U.S. patent number 6,009,637 [Application Number 09/033,277] was granted by the patent office on 2000-01-04 for helium footwear sole.
Invention is credited to Luigi Alessio Pavone.
United States Patent |
6,009,637 |
Pavone |
January 4, 2000 |
Helium footwear sole
Abstract
The Helium filled modules as described are simple and reliable.
It includes an exterior surface, the body of the module itself,
which will hold the helium. Within each module are partitions, with
gaps in the walls. The purpose of the gaps is to equalize the
pressure within the module, so that helium will be equally
distributed within. The partitions will also provide structural
support. The size of the modules which will occupy the sole of the
shoe will vary according to shoe size. The modules will be placed
throughout the sole, at the places where the instep, ball of the
foot and heel will rest. The modules are designed to fit in the
sole of the shoe. The sole of the shoe will be made of rubber. The
rubber sole is inserted in a mold. The helium modules are placed on
the rubber sole with adhesive to hold them in the desired place.

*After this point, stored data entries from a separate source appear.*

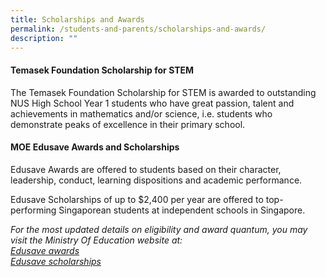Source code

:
 ```yaml
---
title: Scholarships and Awards
permalink: /students-and-parents/scholarships-and-awards/
description: ""
---
```

#### **Temasek Foundation Scholarship for STEM**
The Temasek Foundation Scholarship for STEM is awarded to outstanding NUS High School Year 1 students who have great passion, talent and achievements in mathematics and/or science, i.e. students who demonstrate peaks of excellence in their primary school.

#### **MOE Edusave Awards and Scholarships**
Edusave Awards are offered to students based on their character, leadership, conduct, learning dispositions and academic performance.

Edusave Scholarships of up to $2,400 per year are offered to top-performing Singaporean students at independent schools in Singapore.

_For the most updated details on eligibility and award quantum, you may visit the Ministry Of Education website at:_<br>
_[Edusave awards](https://www.moe.gov.sg/financial-matters/awards-scholarships/edusave-awards)_ <br>
_[Edusave scholarships](https://www.moe.gov.sg/financial-matters/awards-scholarships/edusave-scholarships-independent)_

Then, either polyurethane, phylan or EVA foam will be poured into
the mold. Upon the foam hardening, the Helium modules will be held
in place permanently.
Inventors: |
Pavone; Luigi Alessio (Houston,
TX) |
Family
ID: |
21869491 |
Appl.
No.: |
09/033,277 |
Filed: |
March 2, 1998 |
Current U.S.
Class: |
36/29; 36/28 |
Current CPC
Class: |
A43B
13/14 (20130101); A43B 13/141 (20130101); A43B
13/187 (20130101); A43B 13/203 (20130101) |
Current International
Class: |
A43B
13/18 (20060101); A43B 13/20 (20060101); A43B
13/14 (20060101); A43B 013/20 () |
Field of
Search: |
;36/29,28,3R,3B |
References Cited
[Referenced By]
U.S. Patent Documents
Primary Examiner: Patterson; M D
Claims
I claim:
1. A footwear sole comprising of:
a mid-sole of a helium modules core which is made of silicone
material; is transparent; is comprised of several interconnected
modules; is covered on top by a terry cloth and neoprene inner sole
or liner which are stitched together; is supported and shaped on
the bottom by a rubber bottom sole; and permanently attached to the
rubber bottom sole by a layer of rubber foam: a plurality of hard
support members with spaces between them are located between
modules, said support members are held in shape and braced from the
bottom by the rubber bottom sole, and said support members do not
connect to a top of the helium module core.
2. Said footwear sole of claim 1, where:
said helium modules core mid-sole is comprised of several
interconnected modules comprised of modules of varying sizes to
accommodate the toes and the ball of the foot and instep modules
where the modules at the instep are straight along a lateral side
of the mid-sole to follow and accommodate the contour of the
outside of the foot and curved along a medial side of the mid-sole
to follow and accommodate the inside curve of the foot and instep;
and a heel module where the module at the heel is rounded in shape
and all said modules are filled with helium.
3. Said footwear sole of claim 2 where, said mid-sole is comprised
of a top cover and the helium modules core.
4. Said footwear sole of claim 3 further comprising,
a self-sealing valve in said helium modules core mid-sole to
inflate said mid-sole with the helium.
Description
FIELD OF INVENTION
This invention relates to buoyancy and suspension devices in sport
or athletic shoes.
BACKGROUND OF INVENTION
An athlete running and jumping on a surface will experience great
stress to his or her feet, which in turn leads to fatigue and
injuries to the foot. Support devices are also used to provide
comfort for the wearer. Another purpose of support devices is to
enhance performance of the wearer, since the wearer will be able to
use the shoe to better advantage. Various devices have been used to
provide support for the foot in an athletic setting, thus reducing
fatigue and injury, comfort and enhance performance.
Accordingly, it is one of the objects of this invention is to
provide a superior cushioning element, helium, in order to reduce
injury and fatigue to the wearer.
Another object is to provide comfort to the wearer since helium
will allow the sole of the shoe to better fit the foot.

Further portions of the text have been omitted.